▶ **TASK DETAILS**:
Copy each line of the records below, from the first through the one that contains "Of course, in", exactly as written.

▶ **GIVEN RECORDS**:
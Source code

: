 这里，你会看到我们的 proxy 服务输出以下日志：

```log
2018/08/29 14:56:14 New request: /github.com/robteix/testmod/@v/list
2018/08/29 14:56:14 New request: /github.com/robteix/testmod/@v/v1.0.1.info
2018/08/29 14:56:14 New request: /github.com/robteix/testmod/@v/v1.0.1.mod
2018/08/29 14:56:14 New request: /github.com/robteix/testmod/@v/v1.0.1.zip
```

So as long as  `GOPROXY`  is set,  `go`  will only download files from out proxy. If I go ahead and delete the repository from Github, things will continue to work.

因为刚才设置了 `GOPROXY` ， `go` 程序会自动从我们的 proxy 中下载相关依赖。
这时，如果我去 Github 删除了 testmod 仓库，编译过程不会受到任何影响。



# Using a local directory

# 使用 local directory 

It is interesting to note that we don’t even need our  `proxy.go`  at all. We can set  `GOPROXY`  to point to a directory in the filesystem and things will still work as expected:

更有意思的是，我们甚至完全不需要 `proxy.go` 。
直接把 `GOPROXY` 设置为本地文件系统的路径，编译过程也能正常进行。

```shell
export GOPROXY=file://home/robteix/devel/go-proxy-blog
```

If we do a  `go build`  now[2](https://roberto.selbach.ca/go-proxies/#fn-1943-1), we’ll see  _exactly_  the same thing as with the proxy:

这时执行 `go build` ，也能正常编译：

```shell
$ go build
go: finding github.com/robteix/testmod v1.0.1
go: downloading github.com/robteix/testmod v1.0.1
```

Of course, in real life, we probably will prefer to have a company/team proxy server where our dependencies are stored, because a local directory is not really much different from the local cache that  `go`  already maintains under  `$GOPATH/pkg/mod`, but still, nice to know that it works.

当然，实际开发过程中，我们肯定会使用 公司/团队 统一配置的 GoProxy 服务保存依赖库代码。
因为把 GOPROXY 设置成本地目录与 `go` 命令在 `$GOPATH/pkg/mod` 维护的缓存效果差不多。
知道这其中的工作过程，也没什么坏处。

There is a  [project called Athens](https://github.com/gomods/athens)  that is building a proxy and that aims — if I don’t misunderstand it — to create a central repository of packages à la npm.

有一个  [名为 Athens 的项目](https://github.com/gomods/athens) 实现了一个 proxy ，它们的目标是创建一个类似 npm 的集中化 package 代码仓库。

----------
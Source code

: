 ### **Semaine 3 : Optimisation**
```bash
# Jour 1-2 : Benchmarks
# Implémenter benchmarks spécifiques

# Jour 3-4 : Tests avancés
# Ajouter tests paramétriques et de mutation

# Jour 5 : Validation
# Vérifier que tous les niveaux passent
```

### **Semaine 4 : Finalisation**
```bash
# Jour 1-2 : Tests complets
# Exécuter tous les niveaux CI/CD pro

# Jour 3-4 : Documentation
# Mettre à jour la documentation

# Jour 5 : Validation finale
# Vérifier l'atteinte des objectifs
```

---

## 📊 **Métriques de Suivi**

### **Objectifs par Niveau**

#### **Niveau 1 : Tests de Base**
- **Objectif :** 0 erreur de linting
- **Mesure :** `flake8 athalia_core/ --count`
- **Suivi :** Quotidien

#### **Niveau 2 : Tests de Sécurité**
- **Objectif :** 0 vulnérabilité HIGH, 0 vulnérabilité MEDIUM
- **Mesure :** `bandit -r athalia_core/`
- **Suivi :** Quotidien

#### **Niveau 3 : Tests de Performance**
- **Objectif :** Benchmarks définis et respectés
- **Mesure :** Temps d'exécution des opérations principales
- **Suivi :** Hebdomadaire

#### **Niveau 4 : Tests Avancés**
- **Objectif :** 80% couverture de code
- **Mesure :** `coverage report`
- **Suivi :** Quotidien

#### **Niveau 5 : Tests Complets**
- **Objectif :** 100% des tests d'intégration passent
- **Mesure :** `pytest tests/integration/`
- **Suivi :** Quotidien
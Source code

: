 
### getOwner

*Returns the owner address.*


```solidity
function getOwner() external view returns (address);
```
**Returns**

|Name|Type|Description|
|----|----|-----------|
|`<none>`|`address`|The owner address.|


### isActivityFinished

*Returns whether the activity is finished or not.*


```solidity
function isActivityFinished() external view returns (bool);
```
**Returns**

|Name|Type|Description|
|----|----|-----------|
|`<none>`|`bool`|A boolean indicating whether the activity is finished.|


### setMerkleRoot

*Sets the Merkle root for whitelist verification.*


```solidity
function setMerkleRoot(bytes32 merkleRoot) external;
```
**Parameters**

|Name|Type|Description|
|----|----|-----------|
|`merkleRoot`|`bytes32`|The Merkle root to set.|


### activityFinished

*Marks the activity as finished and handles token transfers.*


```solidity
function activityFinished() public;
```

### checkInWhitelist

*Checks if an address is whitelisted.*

▶ **OUTPUT OF THE TASK**:
Source code

: 这里，你会看到我们的 proxy 服务输出以下日志：

```log
2018/08/29 14:56:14 New request: /github.com/robteix/testmod/@v/list
2018/08/29 14:56:14 New request: /github.com/robteix/testmod/@v/v1.0.1.info
2018/08/29 14:56:14 New request: /github.com/robteix/testmod/@v/v1.0.1.mod
2018/08/29 14:56:14 New request: /github.com/robteix/testmod/@v/v1.0.1.zip
```

So as long as  `GOPROXY`  is set,  `go`  will only download files from out proxy. If I go ahead and delete the repository from Github, things will continue to work.

因为刚才设置了 `GOPROXY` ， `go` 程序会自动从我们的 proxy 中下载相关依赖。
这时，如果我去 Github 删除了 testmod 仓库，编译过程不会受到任何影响。



# Using a local directory

# 使用 local directory 

It is interesting to note that we don’t even need our  `proxy.go`  at all. We can set  `GOPROXY`  to point to a directory in the filesystem and things will still work as expected:

更有意思的是，我们甚至完全不需要 `proxy.go` 。
直接把 `GOPROXY` 设置为本地文件系统的路径，编译过程也能正常进行。

```shell
export GOPROXY=file://home/robteix/devel/go-proxy-blog
```

If we do a  `go build`  now[2](https://roberto.selbach.ca/go-proxies/#fn-1943-1), we’ll see  _exactly_  the same thing as with the proxy:

这时执行 `go build` ，也能正常编译：

```shell
$ go build
go: finding github.com/robteix/testmod v1.0.1
go: downloading github.com/robteix/testmod v1.0.1
```

Of course, in real life, we probably will prefer to have a company/team proxy server where our dependencies are stored, because a local directory is not really much different from the local cache that  `go`  already maintains under  `$GOPATH/pkg/mod`, but still, nice to know that it works.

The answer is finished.